Narration au premier plan
Plus regrettable, les scènes spectaculaire sont souvent entachées de ralentissement impromptus qui viennent gâcher la fête – un grief dû aux insuffisances d’un moteur graphique pas toujours à la hauteur des ambitions du développeur. Le séquençage n’en reste pas moins surprenant et moderne, trouvant une belle amplitude sans quitter les confins de Tokyo : une réussite due à l’omniprésence d’un récit qui ne lâche jamais son emprise. C’est l’une des qualités « surprise » de ce Binary Domain, qui conserve en toutes circonstances son focus narratif. La moindre séquence ludique est propulsé par une cinématique de transition, dans un passage de relai hyper fluide, au point d’être invisible : un simple recadrage de la caméra dans le dos du personnage redonne au joueur le contrôle.
Eu égard aux thèmes abordés, on attendait beaucoup de cette histoire de robots dotés d’émotions, sans doute trop : le joueur missionné pour les tuer aurait pu se trouver face à des dilemmes insolvables, dans une tension morale que les premières cinématique annonçaient pourtant – voir la fantastique scène du suicide d’un simulacre, traumatisé de se découvrir robot. Malheureusement, Binary Domain n’en fait pas son sujet et se cale au final sur le ton décomplexé d’une série B d’action typée 80’s.
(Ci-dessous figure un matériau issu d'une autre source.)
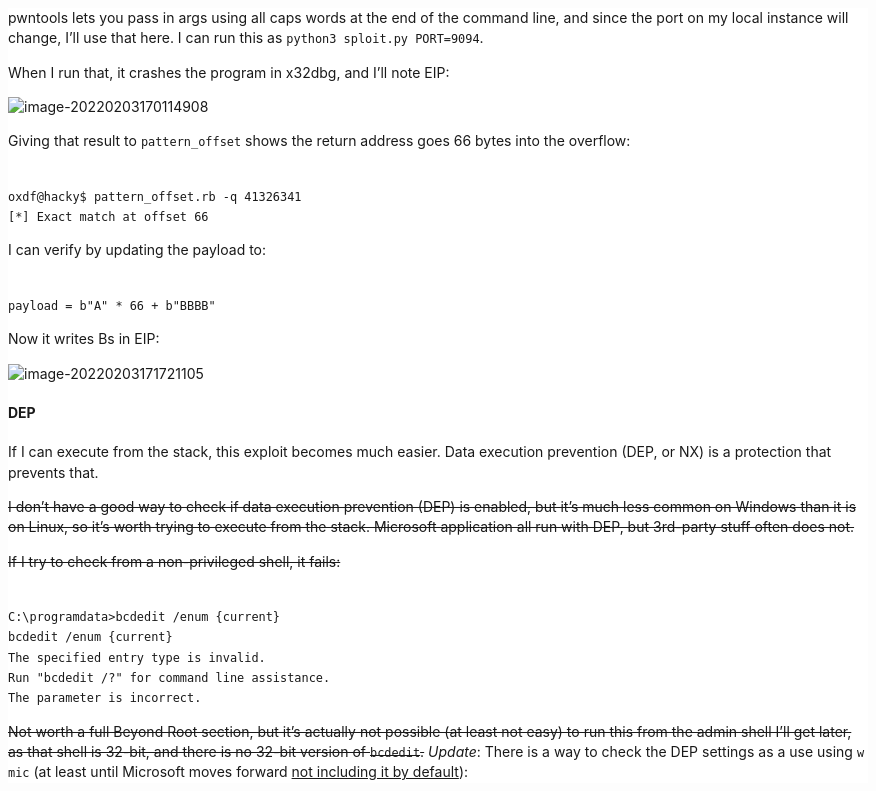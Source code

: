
 ```
```

pwntools lets you pass in args using all caps words at the end of the command line, and since the port on my local instance will change, I’ll use that here. I can run this as `python3 sploit.py PORT=9094`.

When I run that, it crashes the program in x32dbg, and I’ll note EIP:

![image-20220203170114908](https://0xdfimages.gitlab.io/img/image-20220203170114908.png)

Giving that result to `pattern_offset` shows the return address goes 66 bytes into the overflow:

```

oxdf@hacky$ pattern_offset.rb -q 41326341
[*] Exact match at offset 66

```

I can verify by updating the payload to:

```

payload = b"A" * 66 + b"BBBB"

```

Now it writes Bs in EIP:

![image-20220203171721105](https://0xdfimages.gitlab.io/img/image-20220203171721105.png)

#### DEP

If I can execute from the stack, this exploit becomes much easier. Data execution prevention (DEP, or NX) is a protection that prevents that.

~~I don’t have a good way to check if data execution prevention (DEP) is enabled, but it’s much less common on Windows than it is on Linux, so it’s worth trying to execute from the stack. Microsoft application all run with DEP, but 3rd-party stuff often does not.~~

~~If I try to check from a non-privileged shell, it fails:~~

```

C:\programdata>bcdedit /enum {current}
bcdedit /enum {current}
The specified entry type is invalid.
Run "bcdedit /?" for command line assistance.
The parameter is incorrect.

```

~~Not worth a full Beyond Root section, but it’s actually not possible (at least not easy) to run this from the admin shell I’ll get later, as that shell is 32-bit, and there is no 32-bit version of `bcdedit`.~~
*Update*: There is a way to check the DEP settings as a use using `wmic` (at least until Microsoft moves forward [not including it by default](https://www.bleepingcomputer.com/news/microsoft/microsoft-starts-killing-off-wmic-in-windows-will-thwart-attacks/)):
Malgré ce manque de considération pour ces fascinants robots au destin funeste, le focus narratif conserve son charme jusqu’au terme d’une histoire au dénouement globalement satisfaisant.
Le premier « tamagochi-shooter » de l’histoire ?
Dans un tel cadre narratif, le système d’affinité avec les PNJ de son escouade promettait gros: transformé en Tamagochi surarmés, les coéquipiers peuvent potentiellement se vexer d’une mauvaise remarque ou se prendre d’affection pour le joueur. Pourtant, loin de créer les bifurcations narratives attendues, le système n’aura finalement qu’un impact très limité sur le cours des évènements : les compagnons pourront, au pire, décider de snobber les ordres du joueur lorsque sa côté d’amour aura chuté. Le levier de cette confiance est lui aussi limité, et ne passe pas tant par les discussions que par l’action : il suffit d’aligner quelques headshots pour monter les jauges sans forcer. Occasion manquée, même si le système propose quelques discussions contextuelles sympathiques.
Comme il est désormais impossible de proposer un TPS sans son versant multijoueur, Binary Domain s’est bardé d’une série de mode compétitifs sympathiques, où le gameplay trouve naturellement sa place. On y prend part à des batailles en chacun pour soi ou en équipe, dans des portions de niveaux de la campagne choisis pour leur ouverture. S’ajoute à cela un mode Invasion inspiré du mode Horde de Gears of War, rallongeant d’autant la durée de vie d’un titre qui, soyons clair, brille surtout par son solo.
Conclusion
Binary Domain n’a peut-être pas les atours clinquants des TPS occidentaux, limité dans son ambition par une réalisation dépassée et les vieux reste d’un game-design à l’ancienne. Aucun de ces griefs ne suffit pourtant à rendre compte de la réussite de cette aventure, qui file à toute allure de visions saisissantes en fusillades jouissives. Ces visions de cauchemar sont l’obsession d’un récit d’action qui trouve les bonnes solutions pour se raconter, articulant cinématiques et phases ludiques variées dans un habile séquençage sans temps mort. Sans conteste, l’équipe de Nagoshi s’en tire avec les honneurs et livre dès sa première incursion dans le genre un titre à forte personnalité qui, on l’espère, en annonce d’autres.